Black students told PAW they were surprised to hear of Princeton’s top ranking, but most agreed that the University does a good job of ensuring equitable academic and economic opportunity.

“I think for any student of any economic class, regardless of color, Princeton does an excellent job [of] making sure your finances don’t keep you from participating,” Alana Reynolds ’18 said.

She said she chose Princeton after looking at some of the same factors Essence did: representation (African Americans had to make up at least 5 percent of the student body for the school to be considered), affordability (after financial aid), and postgraduate earnings (using a Georgetown analysis of colleges “that produce unusually high-earning graduates” after accounting for the racial, academic, and socioeconomic background of their student bodies). The rankings drew on federal college data compiled by Money magazine. 

As a student from a lower socioeconomic background, Brandon McGhee ’18 said, “attending Princeton provides me with the opportunity and equips me with the tools needed to advance in society and make a difference.”

But students had conflicting opinions about the magazine’s fourth criterion — campus racial climate. 

Princeton’s racial climate “has historically been hostile to black bodies and continues to be,” said Wilglory Tanjong ’18, a member of the Black Justice League. Referring to the BJL’s November sit-in at Nassau Hall, Tanjong said, “If there are black students on campus who felt so unhappy with the University that they were willing to risk their education to make Princeton a better place, then clearly the institution is not very welcoming to black students.”

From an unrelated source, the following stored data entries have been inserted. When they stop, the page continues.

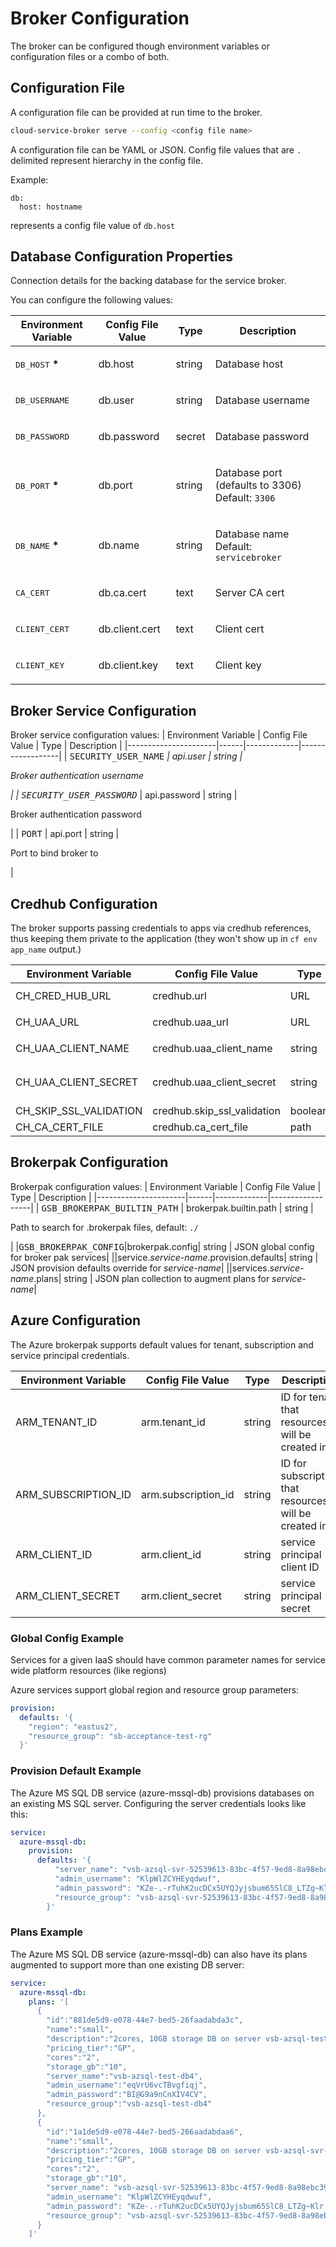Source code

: # Broker Configuration
The broker can be configured though environment variables or configuration files or a combo of both.

## Configuration File
A configuration file can be provided at run time to the broker.
```bash
cloud-service-broker serve --config <config file name>
```

A configuration file can be YAML or JSON. Config file values that are `.` delimited represent hierarchy in the config file.

Example:
```
db:
  host: hostname
```
represents a config file value of `db.host`

## Database Configuration Properties

Connection details for the backing database for the service broker.

You can configure the following values:

| Environment Variable | Config File Value | Type | Description |
|----------------------|------|-------------|------------------|
| <tt>DB_HOST</tt> <b>*</b> | db.host | string | <p>Database host </p>|
| <tt>DB_USERNAME</tt> | db.user | string | <p>Database username </p>|
| <tt>DB_PASSWORD</tt> | db.password | secret | <p>Database password </p>|
| <tt>DB_PORT</tt> <b>*</b> | db.port | string | <p>Database port (defaults to 3306)  Default: <code>3306</code></p>|
| <tt>DB_NAME</tt> <b>*</b> | db.name | string | <p>Database name  Default: <code>servicebroker</code></p>|
| <tt>CA_CERT</tt> | db.ca.cert | text | <p>Server CA cert </p>|
| <tt>CLIENT_CERT</tt> | db.client.cert | text | <p>Client cert </p>|
| <tt>CLIENT_KEY</tt> | db.client.key | text | <p>Client key </p>|

## Broker Service Configuration

Broker service configuration values:
| Environment Variable | Config File Value | Type | Description |
|----------------------|------|-------------|------------------|
| <tt>SECURITY_USER_NAME</tt> <b>*</b> | api.user | string | <p>Broker authentication username</p>|
| <tt>SECURITY_USER_PASSWORD</tt> <b>*</b> | api.password | string | <p>Broker authentication password</p>|
| <tt>PORT</tt> | api.port | string | <p>Port to bind broker to</p>|

## Credhub Configuration
The broker supports passing credentials to apps via credhub references, thus keeping them private to the application (they won't show up in `cf env app_name` output.)

| Environment Variable | Config File Value | Type | Description |
|----------------------|------|-------------|------------------|
| CH_CRED_HUB_URL           |credhub.url    | URL | credhub service URL - usually `https://credhub.service.cf.internal:8844`|
| CH_UAA_URL                |credhub.uaa_url | URL | uaa service URL - usually `https://uaa.service.cf.internal:8443`|
| CH_UAA_CLIENT_NAME        |credhub.uaa_client_name| string | uaa username - usually `credhub_admin_client`|
| CH_UAA_CLIENT_SECRET      |credhub.uaa_client_secret| string | uaa client secret - "*Credhub Admin Client Credentials*" from *Operations Manager > PAS > Credentials* tab. |
| CH_SKIP_SSL_VALIDATION    |credhub.skip_ssl_validation| boolean | skip SSL validation if true | 
| CH_CA_CERT_FILE           |credhub.ca_cert_file| path | path to cert file |

## Brokerpak Configuration

Brokerpak configuration values:
| Environment Variable | Config File Value | Type | Description |
|----------------------|------|-------------|------------------|
| <tt>GSB_BROKERPAK_BUILTIN_PATH</tt> | brokerpak.builtin.path | string | <p>Path to search for .brokerpak files, default: <code>./</code></p>|
|<tt>GSB_BROKERPAK_CONFIG</tt>|brokerpak.config| string | JSON global config for broker pak services|
||service.*service-name*.provision.defaults| string | JSON provision defaults override for *service-name*|
||services.*service-name*.plans| string | JSON plan collection to augment plans for *service-name*|

## Azure Configuration

The Azure brokerpak supports default values for tenant, subscription and service principal credentials.

| Environment Variable | Config File Value | Type | Description |
|----------------------|-------------------|------|-------------|
| ARM_TENANT_ID        | arm.tenant_id     | string | ID for tenant that resources will be created in |
| ARM_SUBSCRIPTION_ID  | arm.subscription_id | string | ID for subscription that resources will be created in |
| ARM_CLIENT_ID        | arm.client_id     | string | service principal client ID |
| ARM_CLIENT_SECRET    | arm.client_secret | string | service principal secret |

### Global Config Example

Services for a given IaaS should have common parameter names for service wide platform resources (like regions)

Azure services support global region and resource group parameters:

```yaml
provision:
  defaults: '{
    "region": "eastus2", 
    "resource_group": "sb-acceptance-test-rg"
  }'
```

### Provision Default Example

The Azure MS SQL DB service (azure-mssql-db) provisions databases on an existing MS SQL server. Configuring the server credentials looks like this:
```yaml
service:
  azure-mssql-db:
    provision:
      defaults: '{
          "server_name": "vsb-azsql-svr-52539613-83bc-4f57-9ed8-8a98ebc394e5",
          "admin_username": "KlpWlZCYHEyqdwuf",
          "admin_password": "KZe-.-rTuhK2ucDCx5UYQJyjsbum65SlC8_LTZg~Klr.2.1Yut-1weBdF1Xk-uo.",
          "resource_group": "vsb-azsql-svr-52539613-83bc-4f57-9ed8-8a98ebc394e5"
        }' 
```

### Plans Example

The Azure MS SQL DB service (azure-mssql-db) can also have its plans augmented to support more than one existing DB server:
```yaml
service:
  azure-mssql-db:
    plans: '[
      {
        "id":"881de5d9-e078-44e7-bed5-26faadabda3c",
        "name":"small",
        "description":"2cores, 10GB storage DB on server vsb-azsql-test-db4",
        "pricing_tier":"GP",
        "cores":"2",
        "storage_gb":"10",
        "server_name":"vsb-azsql-test-db4",
        "admin_username":"eqVrU6vcTBvgfiqj",
        "admin_password":"BI@G9a9nCnXIV4CV",
        "resource_group":"vsb-azsql-test-db4"
      },
      {
        "id":"1a1de5d9-e078-44e7-bed5-266aadabdaa6",
        "name":"small",
        "description":"2cores, 10GB storage DB on server vsb-azsql-svr-52539613-83bc-4f57-9ed8-8a98ebc394e5",
        "pricing_tier":"GP",
        "cores":"2",
        "storage_gb":"10",
        "server_name": "vsb-azsql-svr-52539613-83bc-4f57-9ed8-8a98ebc394e5",
        "admin_username": "KlpWlZCYHEyqdwuf",
        "admin_password": "KZe-.-rTuhK2ucDCx5UYQJyjsbum65SlC8_LTZg~Klr.2.1Yut-1weBdF1Xk-uo.",
        "resource_group": "vsb-azsql-svr-52539613-83bc-4f57-9ed8-8a98ebc394e5"
      }
    ]'
```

Jabari Johnson ’17 said he attended a high school “that was pretty similar to Princeton so [the climate] is something I’m used to, but for kids who are from backgrounds where they don’t interact with a lot of white people, I feel like this is a pretty tough place to adjust to.” 

Reynolds said that compared to other schools, however, Princeton has been much more proactive in taking steps to address issues of racial climate that arise. “I’m not disappointed,” she said. “Princeton does a great job, even if we still have a ways to go.”